However, most of the existing pipeline detection methods using forward-looking sonar are detection methods based on image domain processing, and images are acquired through foreign equipment. In shallow sea areas, the seabed is uneven and is full of reefs and the like, and strong bottom reverberation has great influence on pipeline detection. The existing image noise reduction and edge detection methods are difficult to eliminate the interference of reverberation, so that misjudgment is caused, and the overall detection efficiency is influenced.

Disclosure of Invention

The invention aims to overcome the defects of the prior art and provides a submarine pipeline detection and positioning method and system based on a forward-looking sonar.

In order to achieve the purpose, the invention provides a submarine pipeline detection and positioning method based on a forward-looking sonar, which comprises the following steps:

the forward-looking sonar device transmits signals and receives signals reflected by a submarine pipeline;

carrying out a plurality of beam forming processing on signals received by the forward looking sonar device to obtain multi-beam domain data;

carrying out dynamic threshold detection on the wave beam domain data to obtain a detection result;

according to the detection result, carrying out binarization processing on the beam domain data to obtain a binarization image;

carrying out Hough transform on the binary image, carrying out threshold detection in a transform domain, and then carrying out pipeline segment extraction to obtain a rectangular acoustic image;

and converting the rectangular sound image into a fan-shaped display, thereby detecting and positioning the pipeline.

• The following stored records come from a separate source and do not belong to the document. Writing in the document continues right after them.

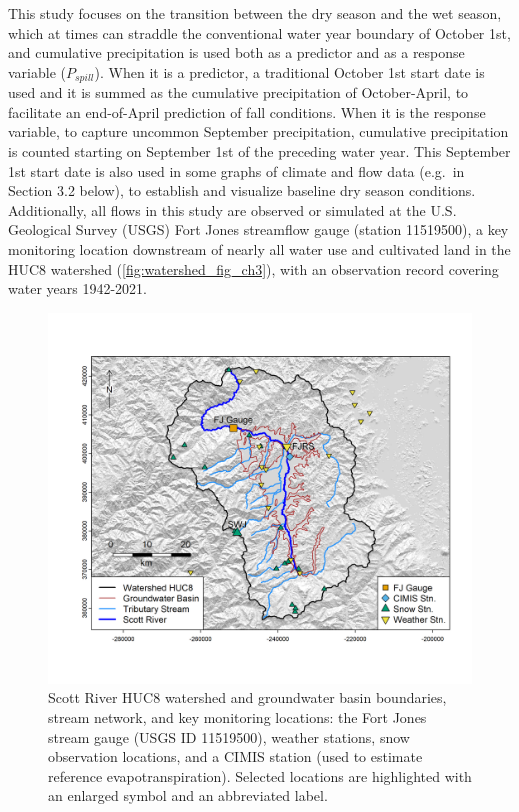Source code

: \documentclass[hess, manuscript]{copernicus}
\begin{document}
This study focuses on the transition between the dry season and the wet
season, which at times can straddle the conventional water year boundary
of October 1st, and cumulative precipitation is used both as a predictor
and as a response variable (\(P_{spill}\)). When it is a predictor, a
traditional October 1st start date is used and it is summed as the
cumulative precipitation of October-April, to facilitate an end-of-April
prediction of fall conditions. When it is the response variable, to
capture uncommon September precipitation, cumulative precipitation is
counted starting on September 1st of the preceding water year. This
September 1st start date is also used in some graphs of climate and flow
data (e.g.~in Section 3.2 below), to establish and visualize baseline
dry season conditions. Additionally, all flows in this study are
observed or simulated at the U.S. Geological Survey (USGS) Fort Jones
streamflow gauge (station 11519500), a key monitoring location
downstream of nearly all water use and cultivated land in the HUC8
watershed (\autoref{fig:watershed_fig_ch3}), with an observation record
covering water years 1942-2021.

\begin{figure}
\includegraphics[width=1\linewidth]{f01} \caption{\label{fig:watershed_fig_ch3} Scott River HUC8 watershed and groundwater basin boundaries, stream network, and key monitoring locations: the Fort Jones stream gauge (USGS ID 11519500), weather stations, snow observation locations, and a CIMIS station (used to estimate reference evapotranspiration). Selected locations are highlighted with an enlarged symbol and an abbreviated label.}\label{fig:watershed_fig_ch3}
\end{figure}
\end{document}

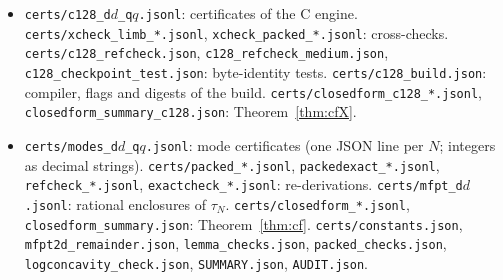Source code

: \documentclass[11pt,a4paper]{article}
\theoremstyle{definition}
\theoremstyle{remark}
\begin{document}
\begin{itemize}
\item \texttt{certs/c128\_d$d$\_q$q$.jsonl}: certificates of the C engine. \texttt{certs/xcheck\_limb\_*.jsonl}, \texttt{xcheck\_packed\_*.jsonl}: cross-checks. \texttt{certs/c128\_refcheck.json}, \texttt{c128\_refcheck\_medium.json}, \texttt{c128\_checkpoint\_test.json}: byte-identity tests. \texttt{certs/c128\_build.json}: compiler, flags and digests of the build. \texttt{certs/closedform\_c128\_*.jsonl}, \texttt{closedform\_summary\_c128.json}: Theorem~\ref{thm:cfX}.
\item \texttt{certs/modes\_d$d$\_q$q$.jsonl}: mode certificates (one JSON line per $N$; integers as decimal strings). \texttt{certs/packed\_*.jsonl}, \texttt{packedexact\_*.jsonl}, \texttt{refcheck\_*.jsonl}, \texttt{exactcheck\_*.jsonl}: re-derivations. \texttt{certs/mfpt\_d$d$.jsonl}: rational enclosures of $\tau_N$. \texttt{certs/closedform\_*.jsonl}, \texttt{closedform\_summary.json}: Theorem~\ref{thm:cf}. \texttt{certs/constants.json}, \texttt{mfpt2d\_remainder.json}, \texttt{lemma\_checks.json}, \texttt{packed\_checks.json}, \texttt{logconcavity\_check.json}, \texttt{SUMMARY.json}, \texttt{AUDIT.json}.
\end{itemize}
\end{document}
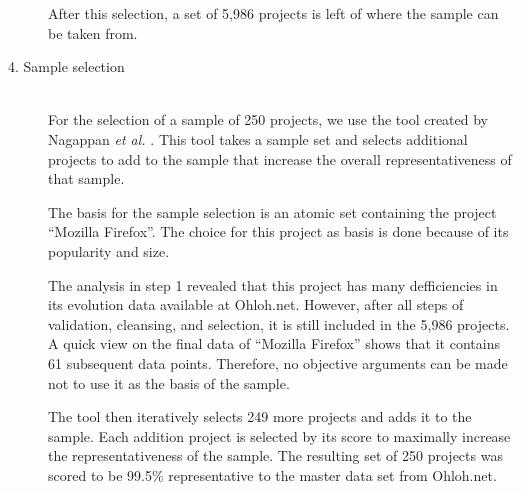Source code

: \begin{description}
	After this selection, a set of 5,986 projects is left of where the sample can
	be taken from.
	
	\item[4. Sample selection] \hfill \\ For the selection of a sample of 250
	projects, we use the tool created by Nagappan \emph{et al. }\rm\cite{nagappan}.
	This tool takes a sample set and selects additional projects to add to the
	sample that increase the overall representativeness of that sample.
	
	The basis for the sample selection is an atomic set containing the
	project ``Mozilla Firefox''. The choice for this project as basis is done
	because of its popularity and size.
	
	The analysis in step 1 revealed that this project has many defficiencies in
	its evolution data available at Ohloh.net. However, after all steps of
	validation, cleansing, and selection, it is still included in the 5,986
	projects. A quick view on the final data of ``Mozilla Firefox'' shows that it
	contains 61 subsequent data points. Therefore, no objective arguments can be
	made not to use it as the basis of the sample.
	
	The tool then iteratively selects 249 more projects and adds it to the sample.
	Each addition project is selected by its score to maximally increase the
	representativeness of the sample. The resulting set of 250 projects was scored
	to be 99.5\% representative to the master data set from Ohloh.net.
\end{description}

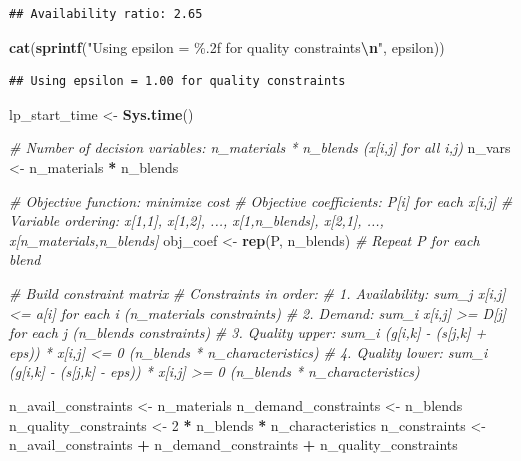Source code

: \documentclass[
]{article}
\newenvironment{Shaded}{\begin{snugshade}}{\end{snugshade}}
\newcommand{\CommentTok}[1]{\textcolor[rgb]{0.56,0.35,0.01}{\textit{#1}}}
\newcommand{\DecValTok}[1]{\textcolor[rgb]{0.00,0.00,0.81}{#1}}
\newcommand{\FunctionTok}[1]{\textcolor[rgb]{0.13,0.29,0.53}{\textbf{#1}}}
\newcommand{\NormalTok}[1]{#1}
\newcommand{\OtherTok}[1]{\textcolor[rgb]{0.56,0.35,0.01}{#1}}
\newcommand{\SpecialCharTok}[1]{\textcolor[rgb]{0.81,0.36,0.00}{\textbf{#1}}}
\newcommand{\StringTok}[1]{\textcolor[rgb]{0.31,0.60,0.02}{#1}}
\begin{document}
\begin{verbatim}
## Availability ratio: 2.65
\end{verbatim}

\begin{Shaded}
\begin{Highlighting}[]
\FunctionTok{cat}\NormalTok{(}\FunctionTok{sprintf}\NormalTok{(}\StringTok{"Using epsilon = \%.2f for quality constraints}\SpecialCharTok{\textbackslash{}n}\StringTok{"}\NormalTok{, epsilon))}
\end{Highlighting}
\end{Shaded}

\begin{verbatim}
## Using epsilon = 1.00 for quality constraints
\end{verbatim}

\begin{Shaded}
\begin{Highlighting}[]
\NormalTok{lp\_start\_time }\OtherTok{\textless{}{-}} \FunctionTok{Sys.time}\NormalTok{()}

\CommentTok{\# Number of decision variables: n\_materials * n\_blends (x[i,j] for all i,j)}
\NormalTok{n\_vars }\OtherTok{\textless{}{-}}\NormalTok{ n\_materials }\SpecialCharTok{*}\NormalTok{ n\_blends}

\CommentTok{\# Objective function: minimize cost}
\CommentTok{\# Objective coefficients: P[i] for each x[i,j]}
\CommentTok{\# Variable ordering: x[1,1], x[1,2], ..., x[1,n\_blends], x[2,1], ..., x[n\_materials,n\_blends]}
\NormalTok{obj\_coef }\OtherTok{\textless{}{-}} \FunctionTok{rep}\NormalTok{(P, n\_blends)  }\CommentTok{\# Repeat P for each blend}

\CommentTok{\# Build constraint matrix}
\CommentTok{\# Constraints in order:}
\CommentTok{\# 1. Availability: sum\_j x[i,j] \textless{}= a[i] for each i (n\_materials constraints)}
\CommentTok{\# 2. Demand: sum\_i x[i,j] \textgreater{}= D[j] for each j (n\_blends constraints)  }
\CommentTok{\# 3. Quality upper: sum\_i (g[i,k] {-} (s[j,k] + eps)) * x[i,j] \textless{}= 0 (n\_blends * n\_characteristics)}
\CommentTok{\# 4. Quality lower: sum\_i (g[i,k] {-} (s[j,k] {-} eps)) * x[i,j] \textgreater{}= 0 (n\_blends * n\_characteristics)}

\NormalTok{n\_avail\_constraints }\OtherTok{\textless{}{-}}\NormalTok{ n\_materials}
\NormalTok{n\_demand\_constraints }\OtherTok{\textless{}{-}}\NormalTok{ n\_blends}
\NormalTok{n\_quality\_constraints }\OtherTok{\textless{}{-}} \DecValTok{2} \SpecialCharTok{*}\NormalTok{ n\_blends }\SpecialCharTok{*}\NormalTok{ n\_characteristics}
\NormalTok{n\_constraints }\OtherTok{\textless{}{-}}\NormalTok{ n\_avail\_constraints }\SpecialCharTok{+}\NormalTok{ n\_demand\_constraints }\SpecialCharTok{+}\NormalTok{ n\_quality\_constraints}


\end{Highlighting}
\end{Shaded}
\end{document}
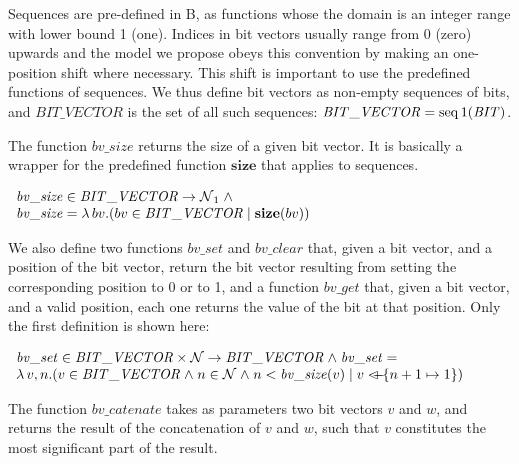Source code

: \documentclass[11pt]{article} %
\begin{document}
Sequences are pre-defined in B, as functions whose the domain is an
integer range with lower bound 1 (one). Indices in bit vectors usually
range from 0 (zero) upwards and the model we propose obeys this
convention by making an one-position shift where necessary. This shift
is important to use the predefined functions of sequences. We thus
define bit vectors as non-empty sequences of bits, and
$\mathit{BIT\_VECTOR}$ is the set of all such sequences:
$\mathit{BIT\_VECTOR} = \mathop{\mathstrut{\rm seq}}\nolimits1(\mathit{BIT})$.

The function $\mathit{bv\_size}$ returns the size of a given bit vector. It is basically a wrapper for the
predefined function $\mathbf{size}$ that applies to sequences.

$
\begin{array}{l}
\mathit{bv\_size} \in \mathit{BIT\_VECTOR} \fun \nat_1 \land \\
\mathit{bv\_size} = \lambda bv . (bv \in \mathit{BIT\_VECTOR} \mid \mathbf{size}(bv))
\end{array}
$

We also define two functions $\mathit{bv\_set}$ and $\mathit{bv\_clear}$ that, given a bit vector, and a
position of the bit vector, return the bit vector resulting from setting the corresponding position to 0
or to 1, and a function $\mathit{bv\_get}$ that, given a bit vector, and a valid position, each one
returns the value of the bit at that position. Only the first definition is shown here:


$
\begin{array}{l}
\mathit{bv\_set} \in \mathit{BIT\_VECTOR} \times \nat \fun \mathit{BIT\_VECTOR} \land \mathit{bv\_set} =\\
\lambda v, n . (v \in \mathit{BIT\_VECTOR} \land n \in \nat \land n <\mathit{bv\_size}(v)
\mid v \lover \{ n+1 \mapsto 1 \})
\end{array}
$


The function $bv\_catenate$ takes as parameters two bit vectors $v$ and $w$, and returns the result of the
concatenation of $v$ and $w$, such that $v$ constitutes the most significant part of the result.


\end{document}

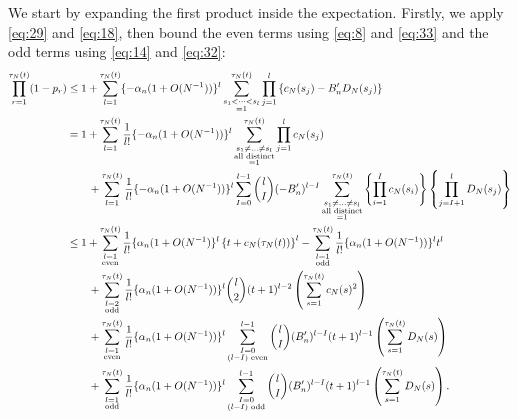 \documentclass{article}
\newcommand{\1}[1]{\mathbbm{1}_{#1}}
\begin{document}
We start by expanding the first product inside the expectation.
Firstly, we apply \eqref{eq:29} and \eqref{eq:18}, then bound the even terms using \eqref{eq:8} and \eqref{eq:33} and the odd terms using \eqref{eq:14} and \eqref{eq:32}:
\begin{align}
\prod_{r=1}^{\tau_N(t)} (1-p_r)
&\leq 1 + \sum_{l=1}^{\tau_N(t)} \{-\alpha_n (1+ O(N^{-1}))\}^l
\sum_{\substack{s_1<\dots<s_l \\ =1}}^{\tau_N(t)} \prod_{j=1}^l
\left\{ c_N(s_j) - B_n^\prime D_N(s_j) \right\} \notag\\
&= 1 + \sum_{l=1}^{\tau_N(t)} \frac{1}{l!} \{-\alpha_n (1+O(N^{-1}))\}^l
\sum_{\substack{s_1\neq\dots\neq s_l \\ \text{all distinct} \\ =1}}^{\tau_N(t)} \prod_{j=1}^l c_N(s_j) \notag\\
&\qquad+ \sum_{l=1}^{\tau_N(t)} \frac{1}{l!} \{-\alpha_n (1+O(N^{-1}))\}^l
\sum_{I=0}^{l-1} \binom{l}{I} (-B_n^\prime)^{l-I}
\sum_{\substack{s_1\neq\dots\neq s_l \\ \text{all distinct} \\ =1}}^{\tau_N(t)}
\left\{ \prod_{i=1}^I c_N(s_i) \right\}
\left\{ \prod_{j=I+1}^l D_N(s_j) \right\} \notag\\
&\leq 1 + \sum_{\substack{l=1\\\text{even}}}^{\tau_N(t)} \frac{1}{l!} \{\alpha_n(1+O(N^{-1})\}^l \left\{ t + c_N(\tau_N(t)) \right\}^l
- \sum_{\substack{l=1\\\text{odd}}}^{\tau_N(t)} \frac{1}{l!} \{\alpha_n (1+O(N^{-1}))\}^l t^l \notag\\
&\qquad+ \sum_{\substack{l=2\\\text{odd}}}^{\tau_N(t)} \frac{1}{l!} \{\alpha_n (1+O(N^{-1}))\}^l \binom{l}{2} (t+1)^{l-2} 
\left( \sum_{s=1}^{\tau_N(t)} c_N(s)^2 \right) \notag\\
&\qquad+ \sum_{\substack{l=1\\ \text{even}}}^{\tau_N(t)} \frac{1}{l!} \{\alpha_n(1+O(N^{-1}))\}^l 
\sum_{\substack{I=0\\ (l-I)\text{ even} }}^{l-1} \binom{l}{I} (B_n^\prime)^{l-I} (t+1)^{l-1}
\left( \sum_{s=1}^{\tau_N(t)} D_N(s) \right) \notag\\
&\qquad+ \sum_{\substack{l=1\\ \text{odd}}}^{\tau_N(t)} \frac{1}{l!} \{\alpha_n(1+O(N^{-1}))\}^l
\sum_{\substack{I=0\\ (l-I)\text{ odd}}}^{l-1} \binom{l}{I} (B_n^\prime)^{l-I} (t+1)^{l-1}
\left( \sum_{s=1}^{\tau_N(t)} D_N(s) \right) .\label{eq:51}
\end{align}
\end{document}
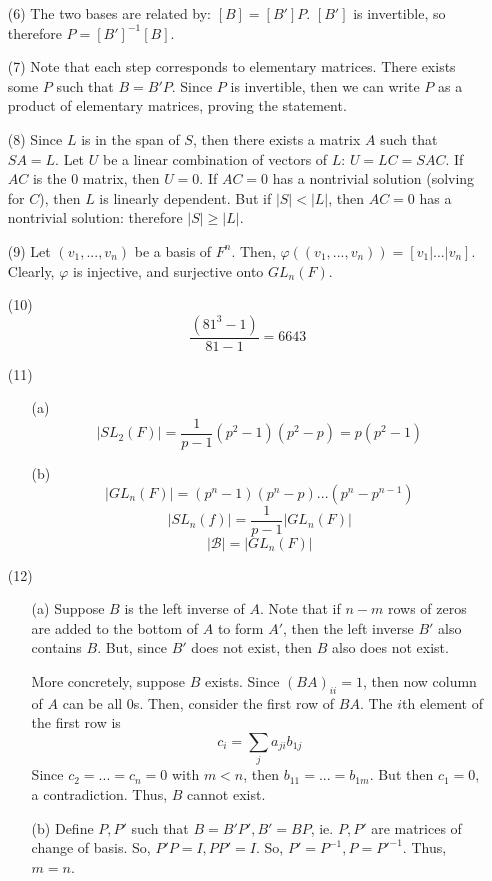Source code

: \begin{itemize}
\begin{itemize}
\end{itemize}
\item[(6)]
The two bases are related by: $[B] = [B']P$. $[B']$ is invertible, so therefore $P = [B']^{-1}[B]$.
\item[(7)]
Note that each step corresponds to elementary matrices. There exists some $P$ such that $B = B'P$. Since $P$ is invertible, then we can write $P$ as a product of elementary matrices, proving the statement.
\item[(8)]
Since $L$ is in the span of $S$, then there exists a matrix $A$ such that $SA = L$. Let $U$ be a linear combination of vectors of $L$: $U = LC = SAC$. If $AC$ is the 0 matrix, then $U = 0$. If $AC = 0$ has a nontrivial solution (solving for $C$), then $L$ is linearly dependent. But if $|S| < |L|$, then $AC = 0$ has a nontrivial solution: therefore $|S| \geq |L|$.
\item[(9)]
Let $(v_1, ..., v_n)$ be a basis of $F^n$. Then, $\varphi((v_1, ..., v_n)) = [v_1 | ... | v_n]$. Clearly, $\varphi$ is injective, and surjective onto $GL_n(F)$.
\item[(10)]
$$\frac{(81^3 - 1)}{81 - 1} = 6643$$
\item[(11)]
\begin{itemize}
\item[(a)]
$$|SL_2(F)| = \frac{1}{p - 1}(p^2 - 1)(p^2 - p) = p(p^2 - 1)$$
\item[(b)]
$$|GL_n(F)| = (p^n - 1)(p^n - p)...(p^n - p^{n - 1})$$
$$|SL_n(f)| = \frac{1}{p - 1}|GL_n(F)|$$
$$|\mathcal{B}| = |GL_n(F)|$$
\end{itemize}
\item[(12)]
\begin{itemize}
\item[(a)]
Suppose $B$ is the left inverse of $A$. Note that if $n - m$ rows of zeros are added to the bottom of $A$ to form $A'$, then the left inverse $B'$ also contains $B$. But, since $B'$ does not exist, then $B$ also does not exist.

More concretely, suppose $B$ exists. Since $(BA)_{ii} = 1$, then now column of $A$ can be all 0s. Then, consider the first row of $BA$. The $i$th element of the first row is 
$$c_i = \sum_{j} a_{ji}b_{1j}$$
Since $c_2 = ... = c_n = 0$ with $m < n$, then $b_{11} = ... = b_{1m}$. But then $c_1 = 0$, a contradiction. Thus, $B$ cannot exist.
\item[(b)]
Define $P, P'$ such that $B = B'P', B' = BP$, ie. $P, P'$ are matrices of change of basis. So, $P'P = I, PP' = I$. So, $P' = P^{-1}, P = P'^{-1}$. Thus, $m = n$.
\end{itemize}
\end{itemize}
%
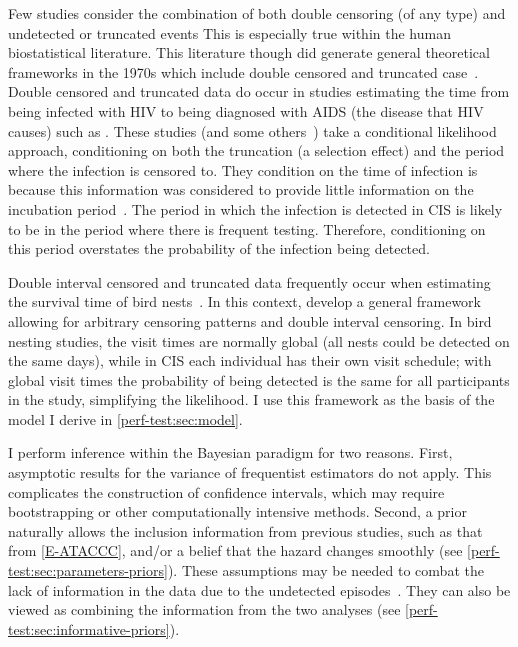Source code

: \documentclass[thesis.tex]{subfiles}
\begin{document}
Few studies consider the combination of both double censoring (of any type) and undetected or truncated events
This is especially true within the human biostatistical literature.
This literature though did generate general theoretical frameworks in the 1970s which include double censored and truncated case~\autocites{turnbullEmpirical}{dempsterMaximum}.
Double censored and truncated data do occur in studies estimating the time from being infected with HIV to being diagnosed with AIDS (the disease that HIV causes) such as \textcite{sunEmpirical,bacchettiNonparametric}.
These studies (and some others~\autocite{shenNonparametric}) take a conditional likelihood approach, conditioning on both the truncation (a selection effect) and the period where the infection is censored to.
They condition on the time of infection is because this information was considered to provide little information on the incubation period~.
The period in which the infection is detected in CIS is likely to be in the period where there is frequent testing.
Therefore, conditioning on this period overstates the probability of the infection being detected.

Double interval censored and truncated data frequently occur when estimating the survival time of bird nests~\autocite{heiseyABCs}.
In this context, \textcite{heiseyModelling} develop a general framework allowing for arbitrary censoring patterns and double interval censoring.
In bird nesting studies, the visit times are normally global (all nests could be detected on the same days), while in CIS each individual has their own visit schedule; with global visit times the probability of being detected is the same for all participants in the study, simplifying the likelihood.
I use this framework as the basis of the model I derive in \cref{perf-test:sec:model}.

I perform inference within the Bayesian paradigm for two reasons.
First, asymptotic results for the variance of frequentist estimators do not apply.
This complicates the construction of confidence intervals, which may require bootstrapping or other computationally intensive methods.
Second, a prior naturally allows the inclusion information from previous studies, such as that from \cref{E-ATACCC}, and/or a belief that the hazard changes smoothly (see \cref{perf-test:sec:parameters-priors}).
These assumptions may be needed to combat the lack of information in the data due to the undetected episodes~\autocite{caoBias}.
They can also be viewed as combining the information from the two analyses (see \cref{perf-test:sec:informative-priors}).
\end{document}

As an improvement of the method, the method further comprises the step of designing a forward-looking sonar device according to the technical index requirement of submarine pipeline detection; the method specifically comprises the following steps:

according to the size of the detection pipeline, the angle coverage range of the forward-looking sonar is set to be 0-90 degrees, the transmitting transducer array adopts an arc array, the receiving transducer array adopts an even linear array, and the length D of the receiving transducer array is determined according to the following formula:

in the formula, B_wSetting the array of the receiving transducer as a uniform array, wherein the unit of the beam width is degree and lambda is wavelength; the number of array elements of the receiving transducer array is M, the distance between adjacent array elements is d, and the following formula is satisfied:

D＝Md。

as an improvement of the above method, the signal received by the forward looking sonar device is processed by a plurality of wave beams to obtain multi-wave beam domain data; the method specifically comprises the following steps:

a plurality of beam forming processes are carried out on the forward-looking sonar signal X (t), and the weighting vector of the ith beam is W_iObtaining a beam forming Y (theta) of the ith beam according to the following formula_iAnd t) is:

Y(θ_i，t)＝W_i ^HX(t)

where i is 1,2,3, …, N denotes the total number of beams, t denotes the time domain, and H denotes the transposed conjugate;

the beam domain data is obtained from N beamforming.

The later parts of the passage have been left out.